(Your instructions): From the records below, extract only the lines running from the line with "## Projects" to the line with "Senior Recruitment Consultant", both lines included, reproducing them exactly.
Task input Start Marker
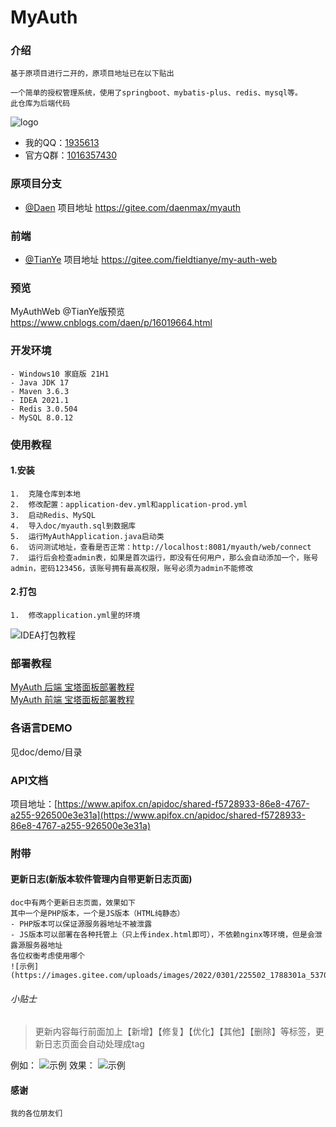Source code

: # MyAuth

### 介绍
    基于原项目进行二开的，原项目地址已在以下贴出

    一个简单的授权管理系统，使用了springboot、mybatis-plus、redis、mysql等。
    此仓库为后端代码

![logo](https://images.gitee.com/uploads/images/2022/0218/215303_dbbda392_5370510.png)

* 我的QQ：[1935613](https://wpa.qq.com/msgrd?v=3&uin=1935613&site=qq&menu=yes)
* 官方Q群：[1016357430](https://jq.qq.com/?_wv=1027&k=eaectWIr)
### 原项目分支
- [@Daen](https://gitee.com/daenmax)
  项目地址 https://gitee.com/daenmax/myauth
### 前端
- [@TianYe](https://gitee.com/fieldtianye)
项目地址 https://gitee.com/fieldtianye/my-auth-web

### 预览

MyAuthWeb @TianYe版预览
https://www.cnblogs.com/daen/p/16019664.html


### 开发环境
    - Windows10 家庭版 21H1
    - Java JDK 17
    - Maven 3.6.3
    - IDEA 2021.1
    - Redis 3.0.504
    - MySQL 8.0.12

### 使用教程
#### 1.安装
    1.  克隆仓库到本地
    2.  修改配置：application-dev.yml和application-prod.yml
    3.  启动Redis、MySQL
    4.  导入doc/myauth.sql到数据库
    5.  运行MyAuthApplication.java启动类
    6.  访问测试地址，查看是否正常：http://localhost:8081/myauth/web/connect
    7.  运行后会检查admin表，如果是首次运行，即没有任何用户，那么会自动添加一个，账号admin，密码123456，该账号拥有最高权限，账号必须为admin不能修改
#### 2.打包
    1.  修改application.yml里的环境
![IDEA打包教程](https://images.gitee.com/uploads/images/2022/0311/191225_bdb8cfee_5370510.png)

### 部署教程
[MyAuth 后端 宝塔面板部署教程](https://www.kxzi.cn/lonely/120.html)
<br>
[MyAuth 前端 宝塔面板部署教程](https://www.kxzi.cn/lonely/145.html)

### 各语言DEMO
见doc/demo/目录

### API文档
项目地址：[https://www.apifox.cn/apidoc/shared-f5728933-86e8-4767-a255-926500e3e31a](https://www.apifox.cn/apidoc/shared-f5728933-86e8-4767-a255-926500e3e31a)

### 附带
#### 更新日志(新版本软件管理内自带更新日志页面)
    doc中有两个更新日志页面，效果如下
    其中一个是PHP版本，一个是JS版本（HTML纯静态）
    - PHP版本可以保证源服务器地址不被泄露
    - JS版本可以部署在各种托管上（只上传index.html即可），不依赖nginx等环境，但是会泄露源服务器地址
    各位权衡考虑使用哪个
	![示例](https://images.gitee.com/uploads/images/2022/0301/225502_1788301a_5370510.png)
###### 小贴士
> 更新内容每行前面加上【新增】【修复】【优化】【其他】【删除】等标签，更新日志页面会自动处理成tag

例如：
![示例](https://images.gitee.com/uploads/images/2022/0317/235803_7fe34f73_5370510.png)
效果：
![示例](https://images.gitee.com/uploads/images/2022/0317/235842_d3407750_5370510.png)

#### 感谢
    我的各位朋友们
Task input End Marker
Task input Start Marker
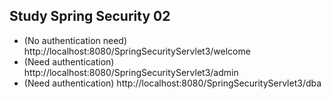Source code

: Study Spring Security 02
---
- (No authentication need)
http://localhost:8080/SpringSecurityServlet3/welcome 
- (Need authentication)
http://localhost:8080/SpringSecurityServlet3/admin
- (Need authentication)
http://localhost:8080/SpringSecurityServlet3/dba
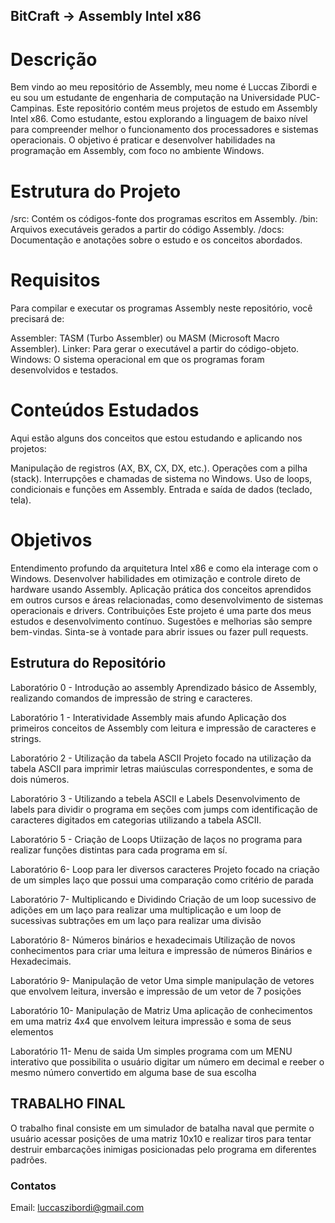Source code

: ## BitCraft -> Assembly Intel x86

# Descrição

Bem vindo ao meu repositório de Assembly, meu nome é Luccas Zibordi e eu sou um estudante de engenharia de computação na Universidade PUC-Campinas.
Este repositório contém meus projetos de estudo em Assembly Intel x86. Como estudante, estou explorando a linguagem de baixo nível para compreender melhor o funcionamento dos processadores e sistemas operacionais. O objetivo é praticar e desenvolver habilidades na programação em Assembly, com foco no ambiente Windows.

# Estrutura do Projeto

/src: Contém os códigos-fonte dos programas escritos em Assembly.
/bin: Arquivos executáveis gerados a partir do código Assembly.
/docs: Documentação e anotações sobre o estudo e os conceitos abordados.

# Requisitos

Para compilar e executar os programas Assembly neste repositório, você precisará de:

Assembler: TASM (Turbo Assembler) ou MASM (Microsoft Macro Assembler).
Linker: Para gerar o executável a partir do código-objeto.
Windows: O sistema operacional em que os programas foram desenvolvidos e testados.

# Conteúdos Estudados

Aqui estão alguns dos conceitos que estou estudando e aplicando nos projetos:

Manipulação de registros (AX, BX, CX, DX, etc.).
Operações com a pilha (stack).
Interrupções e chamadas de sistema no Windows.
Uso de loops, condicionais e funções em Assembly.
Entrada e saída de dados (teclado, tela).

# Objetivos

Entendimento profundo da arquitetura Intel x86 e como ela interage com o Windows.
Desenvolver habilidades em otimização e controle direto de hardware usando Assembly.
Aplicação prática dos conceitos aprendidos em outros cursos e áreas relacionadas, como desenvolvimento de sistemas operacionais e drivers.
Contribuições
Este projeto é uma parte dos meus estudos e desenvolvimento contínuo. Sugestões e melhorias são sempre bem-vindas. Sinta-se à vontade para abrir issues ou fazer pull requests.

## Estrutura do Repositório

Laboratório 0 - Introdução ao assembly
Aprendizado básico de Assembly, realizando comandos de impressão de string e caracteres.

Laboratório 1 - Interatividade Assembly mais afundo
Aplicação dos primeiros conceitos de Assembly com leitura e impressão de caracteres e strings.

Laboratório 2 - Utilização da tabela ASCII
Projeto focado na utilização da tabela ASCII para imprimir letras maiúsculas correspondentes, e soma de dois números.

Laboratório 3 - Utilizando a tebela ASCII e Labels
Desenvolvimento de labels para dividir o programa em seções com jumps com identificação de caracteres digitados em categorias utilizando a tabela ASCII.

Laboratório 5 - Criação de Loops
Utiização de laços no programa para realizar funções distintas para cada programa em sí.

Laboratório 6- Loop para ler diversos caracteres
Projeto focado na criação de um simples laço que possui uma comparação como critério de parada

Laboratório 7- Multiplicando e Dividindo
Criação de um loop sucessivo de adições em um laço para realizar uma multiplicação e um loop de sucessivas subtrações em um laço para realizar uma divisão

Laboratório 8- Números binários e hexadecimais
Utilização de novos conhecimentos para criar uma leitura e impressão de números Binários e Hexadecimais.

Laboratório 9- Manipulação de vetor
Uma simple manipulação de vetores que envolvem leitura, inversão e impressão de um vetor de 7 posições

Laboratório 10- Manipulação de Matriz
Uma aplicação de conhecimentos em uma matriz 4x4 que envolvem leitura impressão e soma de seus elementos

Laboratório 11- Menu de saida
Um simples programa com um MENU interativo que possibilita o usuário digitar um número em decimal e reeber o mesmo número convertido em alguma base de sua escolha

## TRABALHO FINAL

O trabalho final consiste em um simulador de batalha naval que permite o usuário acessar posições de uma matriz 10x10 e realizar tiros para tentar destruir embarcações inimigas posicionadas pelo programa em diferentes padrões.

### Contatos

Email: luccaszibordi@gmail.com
Task input End Marker
Task input Start Marker
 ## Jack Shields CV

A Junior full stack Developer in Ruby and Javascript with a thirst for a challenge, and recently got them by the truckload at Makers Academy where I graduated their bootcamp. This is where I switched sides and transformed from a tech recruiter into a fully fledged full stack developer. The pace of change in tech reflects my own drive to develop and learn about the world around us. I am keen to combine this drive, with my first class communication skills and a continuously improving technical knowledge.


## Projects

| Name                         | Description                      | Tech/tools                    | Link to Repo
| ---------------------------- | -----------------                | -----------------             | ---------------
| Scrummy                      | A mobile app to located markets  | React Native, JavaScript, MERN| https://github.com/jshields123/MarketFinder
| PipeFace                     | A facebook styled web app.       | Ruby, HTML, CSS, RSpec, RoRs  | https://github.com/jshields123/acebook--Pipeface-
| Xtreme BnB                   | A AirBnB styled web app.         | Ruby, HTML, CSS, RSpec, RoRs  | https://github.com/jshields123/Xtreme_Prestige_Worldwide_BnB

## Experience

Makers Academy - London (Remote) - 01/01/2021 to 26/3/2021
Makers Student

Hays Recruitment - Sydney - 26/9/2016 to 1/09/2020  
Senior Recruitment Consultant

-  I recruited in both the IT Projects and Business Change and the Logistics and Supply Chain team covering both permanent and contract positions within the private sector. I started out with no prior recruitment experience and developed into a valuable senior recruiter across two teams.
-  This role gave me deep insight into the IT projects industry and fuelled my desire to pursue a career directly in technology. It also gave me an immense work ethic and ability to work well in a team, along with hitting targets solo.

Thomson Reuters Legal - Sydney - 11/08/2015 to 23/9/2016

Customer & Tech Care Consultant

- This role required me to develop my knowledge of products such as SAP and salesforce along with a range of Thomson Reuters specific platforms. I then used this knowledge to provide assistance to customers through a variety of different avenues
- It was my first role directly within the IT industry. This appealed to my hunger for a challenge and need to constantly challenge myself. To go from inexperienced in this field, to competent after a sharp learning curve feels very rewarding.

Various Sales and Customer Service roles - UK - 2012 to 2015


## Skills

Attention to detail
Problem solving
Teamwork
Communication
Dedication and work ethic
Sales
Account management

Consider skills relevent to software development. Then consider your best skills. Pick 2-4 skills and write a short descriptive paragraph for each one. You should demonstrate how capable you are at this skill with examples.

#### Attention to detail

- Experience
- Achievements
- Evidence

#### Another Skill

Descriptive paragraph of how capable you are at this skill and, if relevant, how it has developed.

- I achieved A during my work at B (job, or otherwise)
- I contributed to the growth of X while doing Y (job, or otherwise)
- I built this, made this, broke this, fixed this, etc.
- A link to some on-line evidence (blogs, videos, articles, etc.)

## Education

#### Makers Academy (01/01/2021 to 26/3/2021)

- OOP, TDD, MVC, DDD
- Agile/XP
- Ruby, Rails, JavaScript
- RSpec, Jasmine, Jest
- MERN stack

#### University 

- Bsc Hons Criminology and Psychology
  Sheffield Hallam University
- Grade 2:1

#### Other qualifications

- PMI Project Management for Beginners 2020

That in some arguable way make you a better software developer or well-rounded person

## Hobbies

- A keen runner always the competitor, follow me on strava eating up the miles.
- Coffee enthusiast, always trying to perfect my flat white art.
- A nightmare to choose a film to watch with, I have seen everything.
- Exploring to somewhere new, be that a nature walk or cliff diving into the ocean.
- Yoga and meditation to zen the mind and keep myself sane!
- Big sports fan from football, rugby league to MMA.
Task input End Marker
(Written solution):
## Projects

| Name                         | Description                      | Tech/tools                    | Link to Repo
| ---------------------------- | -----------------                | -----------------             | ---------------
| Scrummy                      | A mobile app to located markets  | React Native, JavaScript, MERN| https://github.com/jshields123/MarketFinder
| PipeFace                     | A facebook styled web app.       | Ruby, HTML, CSS, RSpec, RoRs  | https://github.com/jshields123/acebook--Pipeface-
| Xtreme BnB                   | A AirBnB styled web app.         | Ruby, HTML, CSS, RSpec, RoRs  | https://github.com/jshields123/Xtreme_Prestige_Worldwide_BnB

## Experience

Makers Academy - London (Remote) - 01/01/2021 to 26/3/2021
Makers Student

Hays Recruitment - Sydney - 26/9/2016 to 1/09/2020  
Senior Recruitment Consultant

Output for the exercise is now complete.